This page contains unmarked spoilers. You Have Been Warned!


  • Aesop Amnesia: After the four humans discover that they were in the Bad Place the entire time, Michael has their memories erased and removes all of the Character Development they accumulated throughout the first season. No matter what Michael does, they all continue to grow and change and become better before they figure out that they are in the Bad Place. Chidi lampshades this in "Dance Dance Resolution", making a point that them suffering hardships and learning to be better afterwards but unable to benefit from the experience is a type of Hell in and of itself. The repetitive nature of their work had caused Michael's entire crew to leave the experiment, forcing him to forgo the mind-wiping strategy and join the humans out of self-preservation. When their memories are erased in the Season 2 finale, he and Janet's memories remain and they are able to manipulate their friends behind the scenes to their benefit. This is also weaponized in the Season 3 finale, when Chidi volunteers to have his mind erased to better their chances of the Medium Place Experiment's success .
  • Always Chaotic Evil: Employees of the Bad Place predisposition towards being bad causes them to not only be intentionally obstructive to humans and each other, but they have been taking advantage of back-channels and flaws in the system to their benefit at the expense of mankind, Shawn having known about the massive flaw in the system and did nothing to fix it because it gives the Bad Place more humans to torment. However, their existence is a necessary evil for the moral balance of the universe, their adherence to the Celestial Bureaucracy meaning they are supposed to be Lawful Evil but the flaw in the system (plus Shawn just being a Bad Boss in general) led to their purpose being perverted into needless cruelty. Before Michael found out about the flaw in the points system, Shawn was the only person to notice this and chose not to tell anyone. When Glenn discovered that Shawn was more interested in cheating the system rather than fulfilling the Bad Place's true purpose, he tries to warn the Soul Squad of Shawn's mole. This combined with Michael's Heel–Face Turn in only a matter of months makes their inherent evil more of a question of Nature Versus Nurture.invoked
  • Beta Couple: At first, it appears that Jianyu and Tahani are the Beta Couple who exist to make Eleanor feel inadequate, as the former is a Buddhist monk and the latter is a wealthy socialite. However, Tahani finds herself frustrated by her inability to communicate with her soulmate, and it turns out that Jianyu is actually a Florida Man who was mistaken for a monk.

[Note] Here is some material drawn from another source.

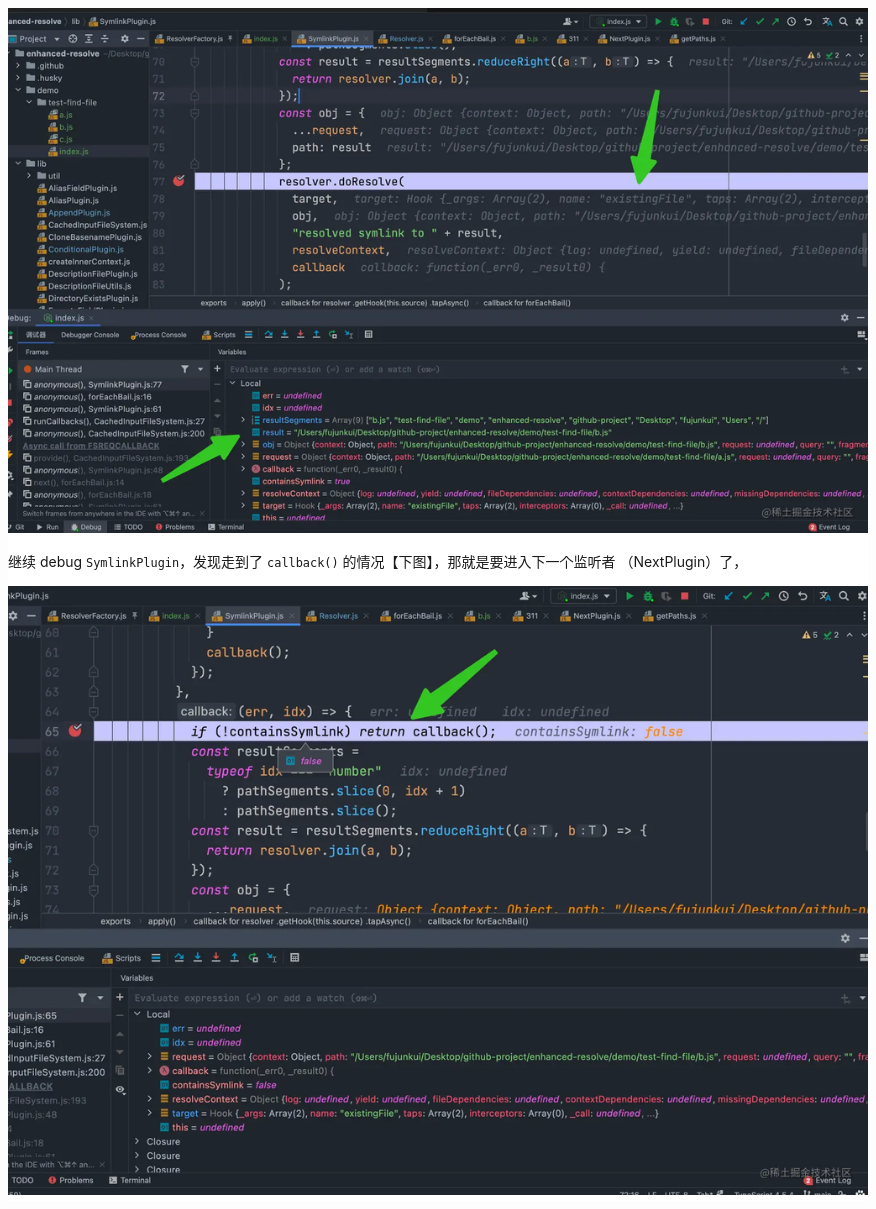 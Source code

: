 ![image.png](耗时7个小时，用近50张图来学习enhance-resolve中的数据流动和插件调度机制/a11215d9c1064145a07ce8273d4d8bcc~tplv-k3u1fbpfcp-zoom-in-crop-mark:1512:0:0:0-20230715134646080.png)

继续 debug `SymlinkPlugin`，发现走到了 `callback()` 的情况【下图】，那就是要进入下一个监听者 （NextPlugin）了，

![image.png](耗时7个小时，用近50张图来学习enhance-resolve中的数据流动和插件调度机制/7034ad256fbc44d19ba1906188258d2a~tplv-k3u1fbpfcp-zoom-in-crop-mark:1512:0:0:0-20230715134646034.png)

  • Be Yourself: Both Eleanor and Jason hate pretending to be other people - more specifically, people who are way better than they ever were on Earth. However, as they slowly realize, they shouldn't aspire to be the people they were on Earth since they might have enjoyed themselves more, but they were also just terrible people who made the lives of everyone around them miserable. Eleanor is the first one to decide to try and change for the better with Chidi's help, first just to save her own ass from ending up in the Bad Place but later out of a genuine desire to atone and become a better person. Jason, meanwhile, isn't interested in improving himself at all until Eleanor verbally castigates him and he's forced to realize the hilariously massive stakes he's dealing with and his need to atone for having been an awful human being. In summary, one shouldn't "be themselves" if when they're themselves, they're not making anyone else's lives better and they're making themselves miserable.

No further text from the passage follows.